YOUR ASSIGNMENT: Please give the number of lines in the records below that include "Success", with no other output.

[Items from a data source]
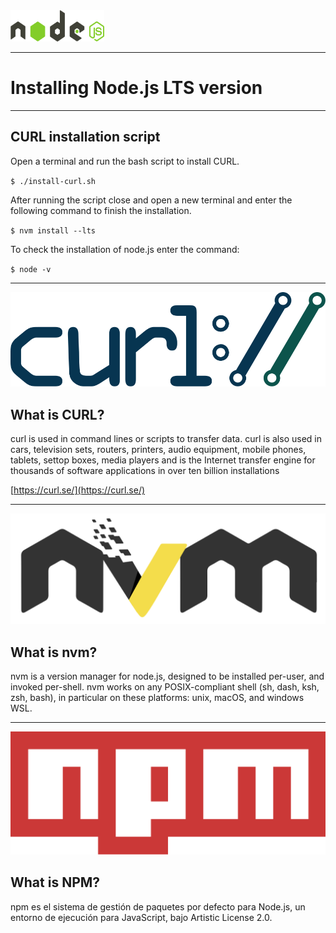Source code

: <img alt="node.js logo" src="./logos/nodejs.svg" width="150" height="50" />

* * *

Installing Node.js LTS version
==============================

* * *

CURL installation script
------------------------

Open a terminal and run the bash script to install CURL.

`$ ./install-curl.sh`

After running the script close and open a new terminal and enter the following command to finish the installation.

`$ nvm install --lts`

To check the installation of node.js enter the command:

`$ node -v`

* * *

![curl logo](./logos/curl-logo.svg)

What is CURL?
-------------

curl is used in command lines or scripts to transfer data. curl is also used in cars, television sets, routers, printers, audio equipment, mobile phones, tablets, settop boxes, media players and is the Internet transfer engine for thousands of software applications in over ten billion installations

[https://curl.se/](https://curl.se/)

* * *

![nvm project logo](./logos/nvm-logo-color.svg)

What is nvm?
------------

nvm is a version manager for node.js, designed to be installed per-user, and invoked per-shell. nvm works on any POSIX-compliant shell (sh, dash, ksh, zsh, bash), in particular on these platforms: unix, macOS, and windows WSL.

* * *

![npm project logo](./logos/npm.svg)

What is NPM?
------------

npm es el sistema de gestión de paquetes por defecto para Node.js, un entorno de ejecución para JavaScript, bajo Artistic License 2.0.
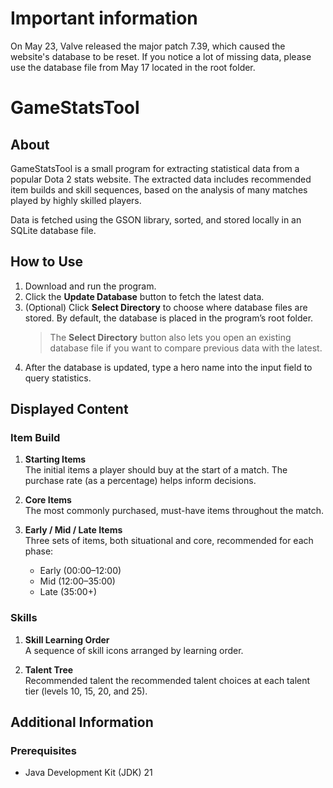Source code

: # Important information

On May 23, Valve released the major patch 7.39, which caused the website's database to be reset. If you notice a lot of missing data, please use the database file from May 17 located in the root folder.

# GameStatsTool

## About

GameStatsTool is a small program for extracting statistical data from a popular Dota 2 stats website.
The extracted data includes recommended item builds and skill sequences, based on the analysis of many matches played by highly skilled players.

Data is fetched using the GSON library, sorted, and stored locally in an SQLite database file.

## How to Use

1. Download and run the program.  
2. Click the **Update Database** button to fetch the latest data.  
3. (Optional) Click **Select Directory** to choose where database files are stored. By default, the database is placed in the program’s root folder.  
   > The **Select Directory** button also lets you open an existing database file if you want to compare previous data with the latest.  
4. After the database is updated, type a hero name into the input field to query statistics.

## Displayed Content

### Item Build

1. **Starting Items**  
   The initial items a player should buy at the start of a match. The purchase rate (as a percentage) helps inform decisions.

2. **Core Items**  
   The most commonly purchased, must-have items throughout the match.

3. **Early / Mid / Late Items**  
   Three sets of items, both situational and core, recommended for each phase:
   - Early (00:00–12:00)  
   - Mid (12:00–35:00)  
   - Late (35:00+)

### Skills

1. **Skill Learning Order**  
   A sequence of skill icons arranged by learning order.

2. **Talent Tree**  
   Recommended talent the recommended talent choices at each talent tier (levels 10, 15, 20, and 25).

## Additional Information

### Prerequisites

- Java Development Kit (JDK) 21
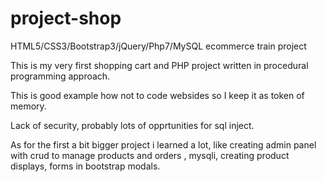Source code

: # project-shop

HTML5/CSS3/Bootstrap3/jQuery/Php7/MySQL ecommerce train project

This is my very first shopping cart and PHP project written in procedural programming approach. 

This is good example how not to code websides so I keep it as token of memory.

Lack of security, probably lots of opprtunities for sql inject.

As for the first a bit bigger project i learned a lot, like creating admin panel with crud to manage products and orders , mysqli,
creating product displays, forms in bootstrap modals.
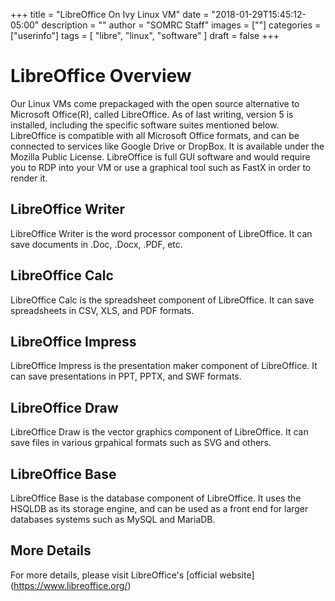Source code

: +++
title = "LibreOffice On Ivy Linux VM"
date = "2018-01-29T15:45:12-05:00"
description = ""
author = "SOMRC Staff"
images = [""]
categories = ["userinfo"]
tags = [
    "libre", 
    "linux",
    "software"
]
draft = false
+++

# LibreOffice Overview

Our Linux VMs come prepackaged with the open source alternative to Microsoft Office(R), called LibreOffice. 
As of last writing, version 5 is installed, including the specific software suites mentioned below.
LibreOffice is compatible with all Microsoft Office formats, and can be connected to services like 
Google Drive or DropBox. It is available under the Mozilla Public License. LibreOffice is full GUI 
software and would require you to RDP into your VM or use a graphical tool such as FastX in order to 
render it. 

## LibreOffice Writer

LibreOffice Writer is the word processor component of LibreOffice. It can save documents in .Doc, .Docx, .PDF, etc.

## LibreOffice Calc

LibreOffice Calc is the spreadsheet component of LibreOffice. It can save spreadsheets in CSV, XLS, and PDF formats. 

## LibreOffice Impress

LibreOffice Impress is the presentation maker component of LibreOffice. It can save presentations in PPT, PPTX, and SWF formats. 

## LibreOffice Draw

LibreOffice Draw is the vector graphics component of LibreOffice. It can save files in various grpahical formats such as SVG and others. 

## LibreOffice Base

LibreOffice Base is the database component of LibreOffice. It uses the HSQLDB as its storage engine, and can be used as a front end for 
larger databases systems such as MySQL and MariaDB. 

## More Details
For more details, please visit LibreOffice's [official website] (https://www.libreoffice.org/)
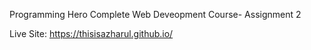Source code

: Programming Hero Complete Web Deveopment Course- Assignment 2

Live Site: https://thisisazharul.github.io/

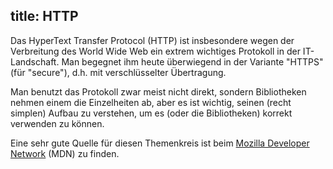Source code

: title: HTTP
---
Das HyperText Transfer Protocol (HTTP) ist insbesondere wegen der Verbreitung des World Wide Web
ein extrem wichtiges Protokoll in der IT-Landschaft. 
Man begegnet ihm heute überwiegend in der Variante "HTTPS" (für "secure"), 
d.h. mit verschlüsselter Übertragung.

Man benutzt das Protokoll zwar meist nicht direkt, sondern Bibliotheken nehmen einem 
die Einzelheiten ab, aber es ist wichtig, seinen (recht simplen) Aufbau zu verstehen,
um es (oder die Bibliotheken) korrekt verwenden zu können.

Eine sehr gute Quelle für diesen Themenkreis ist beim 
[Mozilla Developer Network](https://developer.mozilla.org/en-US/docs/Web/HTTP) (MDN)
zu finden.
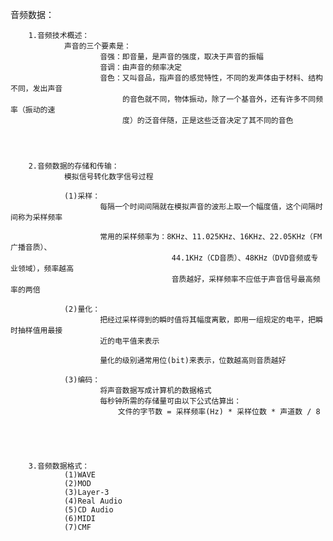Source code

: 音频数据：



		1.音频技术概述：
				声音的三个要素是：
						音强：即音量，是声音的强度，取决于声音的振幅
						音调：由声音的频率决定
						音色：又叫音品，指声音的感觉特性，不同的发声体由于材料、结构不同，发出声音
							 的音色就不同，物体振动，除了一个基音外，还有许多不同频率（振动的速
							 度）的泛音伴随，正是这些泛音决定了其不同的音色




		2.音频数据的存储和传输：
				模拟信号转化数字信号过程

				(1)采样：
						每隔一个时间间隔就在模拟声音的波形上取一个幅度值，这个间隔时间称为采样频率

						常用的采样频率为：8KHz、11.025KHz、16KHz、22.05KHz（FM广播音质）、
										44.1KHz（CD音质）、48KHz（DVD音频或专业领域），频率越高
										音质越好，采样频率不应低于声音信号最高频率的两倍

				(2)量化：
						把经过采样得到的瞬时值将其幅度离散，即用一组规定的电平，把瞬时抽样值用最接
						近的电平值来表示

						量化的级别通常用位(bit)来表示，位数越高则音质越好

				(3)编码：
						将声音数据写成计算机的数据格式
						每秒钟所需的存储量可由以下公式估算出：
							文件的字节数 = 采样频率(Hz) * 采样位数 * 声道数 / 8





		3.音频数据格式：
				(1)WAVE
				(2)MOD
				(3)Layer-3
				(4)Real Audio
				(5)CD Audio
				(6)MIDI
				(7)CMF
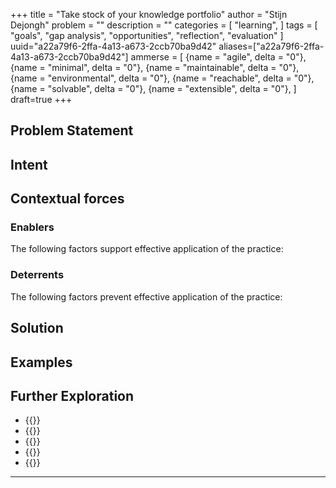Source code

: +++
title = "Take stock of your knowledge portfolio"
author = "Stijn Dejongh"
problem = ""
description = ""
categories = [
    "learning",
]
tags = [
    "goals", "gap analysis", "opportunities", "reflection", "evaluation"
]
uuid="a22a79f6-2ffa-4a13-a673-2ccb70ba9d42"
aliases=["a22a79f6-2ffa-4a13-a673-2ccb70ba9d42"]
ammerse = [
    {name = "agile", delta = "0"},
    {name = "minimal", delta = "0"},
    {name = "maintainable", delta = "0"},
    {name = "environmental", delta = "0"},
    {name = "reachable", delta = "0"},
    {name = "solvable", delta = "0"},
    {name = "extensible", delta = "0"},
]
draft=true
+++

## Problem Statement



## Intent



## Contextual forces

### Enablers
The following factors support effective application of the practice:

### Deterrents
The following factors prevent effective application of the practice:

## Solution

## Examples

## Further Exploration

* {{<reference author="Hunt, A."
  year="2008"
  isbn="9781934356050"
  title="Pragmatic Thinking and Learning: Refactor Your wetware"
  publisher="The Pragmatic Bookshelf"
  link="https://pragprog.com/titles/ahptl/pragmatic-thinking-and-learning/" >}}
* {{<reference author="SD Development"
  year="2021"
  title="SD Development: DojiCV"
  site="GitHub.com"
  link="https://github.com/sddevelopment-be/DojiCV/tree/master" >}}
* {{<reference author="Kustagi, R."
  year="2023"
  title="A Guide To Growing Your Technical Knowledge Portfolio"
  site="DZone.com"
  link="https://dzone.com/articles/a-guide-to-growing-your-technical-knowledge-portfo" >}}
* {{<reference author="StackOverflow Community"
  year="2023"
  title="Stack Overflow Annual Developer Survey"
  site="StackOverflow.com"
  link="https://survey.stackoverflow.co/" >}}
* {{<reference author="Google Cloud - DORA program"
  year="2024"
  title="DORA: State Of DevOps Report"
  site="google.com"
  link="https://cloud.google.com/devops/state-of-devops" >}}

---

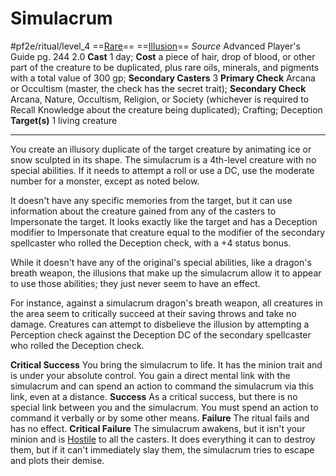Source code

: # Simulacrum
#pf2e/ritual/level_4
==[Rare](rules/traits/rare.md)== ==[Illusion](rules/traits/illusion.md)==
*Source* Advanced Player's Guide pg. 244 2.0
**Cast** 1 day; **Cost** a piece of hair, drop of blood, or other part of the creature to be duplicated, plus rare oils, minerals, and pigments with a total value of 300 gp; **Secondary Casters** 3
**Primary Check** Arcana or Occultism (master, the check has the secret trait); **Secondary Check** Arcana, Nature, Occultism, Religion, or Society (whichever is required to Recall Knowledge about the creature being duplicated); Crafting; Deception
**Target(s)** 1 living creature

---
You create an illusory duplicate of the target creature by animating ice or snow sculpted in its shape. The simulacrum is a 4th-level creature with no special abilities. If it needs to attempt a roll or use a DC, use the moderate number for a monster, except as noted below. 

It doesn't have any specific memories from the target, but it can use information about the creature gained from any of the casters to Impersonate the target. It looks exactly like the target and has a Deception modifier to Impersonate that creature equal to the modifier of the secondary spellcaster who rolled the Deception check, with a +4 status bonus.

While it doesn't have any of the original's special abilities, like a dragon's breath weapon, the illusions that make up the simulacrum allow it to appear to use those abilities; they just never seem to have an effect. 

For instance, against a simulacrum dragon's breath weapon, all creatures in the area seem to critically succeed at their saving throws and take no damage. Creatures can attempt to disbelieve the illusion by attempting a Perception check against the Deception DC of the secondary spellcaster who rolled the Deception check.

**Critical Success** You bring the simulacrum to life. It has the minion trait and is under your absolute control. You gain a direct mental link with the simulacrum and can spend an action to command the simulacrum via this link, even at a distance.
**Success** As a critical success, but there is no special link between you and the simulacrum. You must spend an action to command it verbally or by some other means.
**Failure** The ritual fails and has no effect.
**Critical Failure** The simulacrum awakens, but it isn't your minion and is [Hostile](../../../Conditions/Hostile.md) to all the casters. It does everything it can to destroy them, but if it can't immediately slay them, the simulacrum tries to escape and plots their demise.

TASK ANSWER: 2